In The Beginning: Saving

It could be argued that economics began when the first human had the idea to squirrel away some nuts for the winter. Of course squirrels had been doing so for a long time and ants forever, but we are talking people here. We gather or produce in order to consume, but the act of deferring some consumption for the future turns out to have profound consequences. That act of saving is the basis for all the elaboration of human society beyond the hunter-gatherer band. Most importantly, saving turns out to have a potentially multiplicative effect if that saving is used produce the means for greater future production.

That multiplicative effect acts first of all through technology. If we don't spend all of our time gathering food, we can spend some of it making tools which allow us to gather food with less effort, and potentially save even more. For a couple of million years, simple tools were as far as technology could take us. Our peripatetic life style limited our saving to more or less what we could pack around with us, and competition with other humans meant that our superior hunting skills made game scarcer and harder to catch.

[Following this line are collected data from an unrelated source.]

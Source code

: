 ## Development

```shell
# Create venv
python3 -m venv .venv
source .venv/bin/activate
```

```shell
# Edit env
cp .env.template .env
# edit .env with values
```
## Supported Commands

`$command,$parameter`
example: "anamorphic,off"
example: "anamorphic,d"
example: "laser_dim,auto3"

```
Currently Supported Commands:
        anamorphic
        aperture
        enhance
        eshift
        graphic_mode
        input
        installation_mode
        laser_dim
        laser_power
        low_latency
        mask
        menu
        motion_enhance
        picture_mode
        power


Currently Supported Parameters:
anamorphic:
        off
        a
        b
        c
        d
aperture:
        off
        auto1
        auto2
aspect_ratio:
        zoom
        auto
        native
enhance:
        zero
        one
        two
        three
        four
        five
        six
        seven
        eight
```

Rapid progress really began with agriculture. Once a sedentary lifestyle had been adopted, houses and walls could be used to stash our stuff, including a supply of food for a whole year. Moreover, agriculture tended to require large organized efforts for building irrigation systems and herding domesticated animals. The surpluses now produced could be used to support societal specialists and construct fortifications and other durable structures.

Once regular and somewhat predictable surpluses existed, the human race had begun the practice of capital accumulation. That accumulated capital made possible progress, but it also presented a problem: Who controls and gets the benefits from it. And that is what economics is about.